> **About this task**: Pictures must not be copied, but every entry must be reproduced exactly.

__________________________________________________

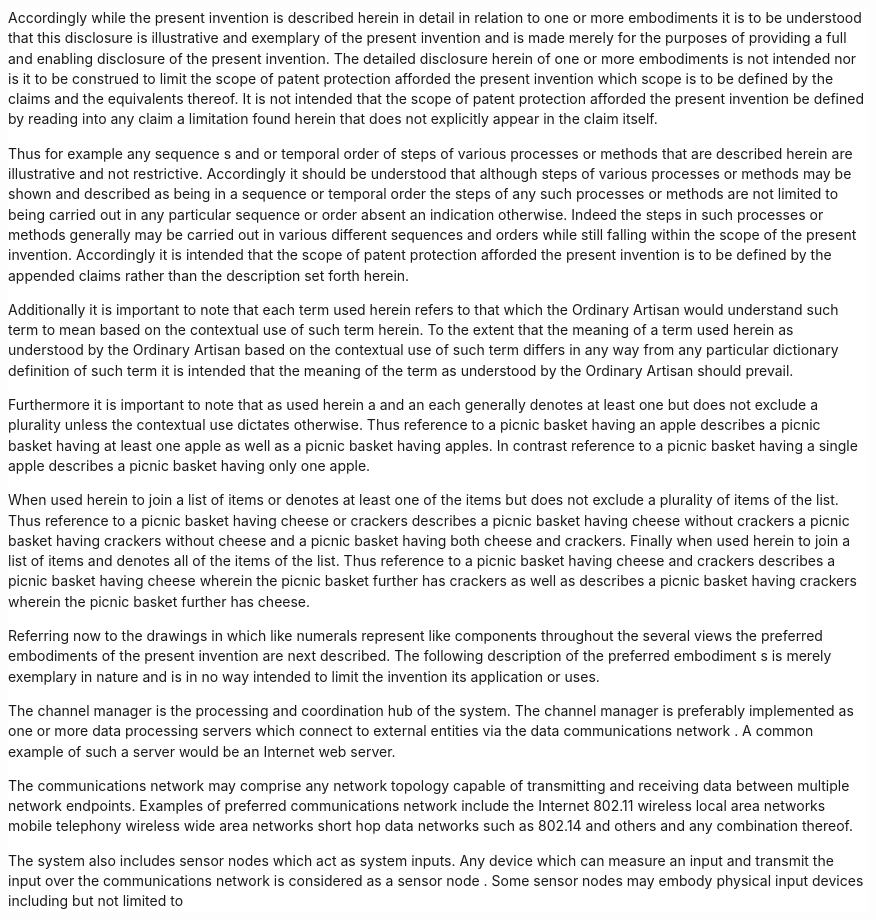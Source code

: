 Accordingly while the present invention is described herein in detail in relation to one or more embodiments it is to be understood that this disclosure is illustrative and exemplary of the present invention and is made merely for the purposes of providing a full and enabling disclosure of the present invention. The detailed disclosure herein of one or more embodiments is not intended nor is it to be construed to limit the scope of patent protection afforded the present invention which scope is to be defined by the claims and the equivalents thereof. It is not intended that the scope of patent protection afforded the present invention be defined by reading into any claim a limitation found herein that does not explicitly appear in the claim itself.

Thus for example any sequence s and or temporal order of steps of various processes or methods that are described herein are illustrative and not restrictive. Accordingly it should be understood that although steps of various processes or methods may be shown and described as being in a sequence or temporal order the steps of any such processes or methods are not limited to being carried out in any particular sequence or order absent an indication otherwise. Indeed the steps in such processes or methods generally may be carried out in various different sequences and orders while still falling within the scope of the present invention. Accordingly it is intended that the scope of patent protection afforded the present invention is to be defined by the appended claims rather than the description set forth herein.

Additionally it is important to note that each term used herein refers to that which the Ordinary Artisan would understand such term to mean based on the contextual use of such term herein. To the extent that the meaning of a term used herein as understood by the Ordinary Artisan based on the contextual use of such term differs in any way from any particular dictionary definition of such term it is intended that the meaning of the term as understood by the Ordinary Artisan should prevail.

Furthermore it is important to note that as used herein a and an each generally denotes at least one but does not exclude a plurality unless the contextual use dictates otherwise. Thus reference to a picnic basket having an apple describes a picnic basket having at least one apple as well as a picnic basket having apples. In contrast reference to a picnic basket having a single apple describes a picnic basket having only one apple. 

When used herein to join a list of items or denotes at least one of the items but does not exclude a plurality of items of the list. Thus reference to a picnic basket having cheese or crackers describes a picnic basket having cheese without crackers a picnic basket having crackers without cheese and a picnic basket having both cheese and crackers. Finally when used herein to join a list of items and denotes all of the items of the list. Thus reference to a picnic basket having cheese and crackers describes a picnic basket having cheese wherein the picnic basket further has crackers as well as describes a picnic basket having crackers wherein the picnic basket further has cheese. 

Referring now to the drawings in which like numerals represent like components throughout the several views the preferred embodiments of the present invention are next described. The following description of the preferred embodiment s is merely exemplary in nature and is in no way intended to limit the invention its application or uses.

The channel manager is the processing and coordination hub of the system. The channel manager is preferably implemented as one or more data processing servers which connect to external entities via the data communications network . A common example of such a server would be an Internet web server.

The communications network may comprise any network topology capable of transmitting and receiving data between multiple network endpoints. Examples of preferred communications network include the Internet 802.11 wireless local area networks mobile telephony wireless wide area networks short hop data networks such as 802.14 and others and any combination thereof.

The system also includes sensor nodes which act as system inputs. Any device which can measure an input and transmit the input over the communications network is considered as a sensor node . Some sensor nodes may embody physical input devices including but not limited to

__________________________________________________

> **Your solution**:
Source code

: Accordingly while the present invention is described herein in detail in relation to one or more embodiments it is to be understood that this disclosure is illustrative and exemplary of the present invention and is made merely for the purposes of providing a full and enabling disclosure of the present invention. The detailed disclosure herein of one or more embodiments is not intended nor is it to be construed to limit the scope of patent protection afforded the present invention which scope is to be defined by the claims and the equivalents thereof. It is not intended that the scope of patent protection afforded the present invention be defined by reading into any claim a limitation found herein that does not explicitly appear in the claim itself.

Thus for example any sequence s and or temporal order of steps of various processes or methods that are described herein are illustrative and not restrictive. Accordingly it should be understood that although steps of various processes or methods may be shown and described as being in a sequence or temporal order the steps of any such processes or methods are not limited to being carried out in any particular sequence or order absent an indication otherwise. Indeed the steps in such processes or methods generally may be carried out in various different sequences and orders while still falling within the scope of the present invention. Accordingly it is intended that the scope of patent protection afforded the present invention is to be defined by the appended claims rather than the description set forth herein.

Additionally it is important to note that each term used herein refers to that which the Ordinary Artisan would understand such term to mean based on the contextual use of such term herein. To the extent that the meaning of a term used herein as understood by the Ordinary Artisan based on the contextual use of such term differs in any way from any particular dictionary definition of such term it is intended that the meaning of the term as understood by the Ordinary Artisan should prevail.

Furthermore it is important to note that as used herein a and an each generally denotes at least one but does not exclude a plurality unless the contextual use dictates otherwise. Thus reference to a picnic basket having an apple describes a picnic basket having at least one apple as well as a picnic basket having apples. In contrast reference to a picnic basket having a single apple describes a picnic basket having only one apple. 

When used herein to join a list of items or denotes at least one of the items but does not exclude a plurality of items of the list. Thus reference to a picnic basket having cheese or crackers describes a picnic basket having cheese without crackers a picnic basket having crackers without cheese and a picnic basket having both cheese and crackers. Finally when used herein to join a list of items and denotes all of the items of the list. Thus reference to a picnic basket having cheese and crackers describes a picnic basket having cheese wherein the picnic basket further has crackers as well as describes a picnic basket having crackers wherein the picnic basket further has cheese. 

Referring now to the drawings in which like numerals represent like components throughout the several views the preferred embodiments of the present invention are next described. The following description of the preferred embodiment s is merely exemplary in nature and is in no way intended to limit the invention its application or uses.

The channel manager is the processing and coordination hub of the system. The channel manager is preferably implemented as one or more data processing servers which connect to external entities via the data communications network . A common example of such a server would be an Internet web server.

The communications network may comprise any network topology capable of transmitting and receiving data between multiple network endpoints. Examples of preferred communications network include the Internet 802.11 wireless local area networks mobile telephony wireless wide area networks short hop data networks such as 802.14 and others and any combination thereof.

The system also includes sensor nodes which act as system inputs. Any device which can measure an input and transmit the input over the communications network is considered as a sensor node . Some sensor nodes may embody physical input devices including but not limited to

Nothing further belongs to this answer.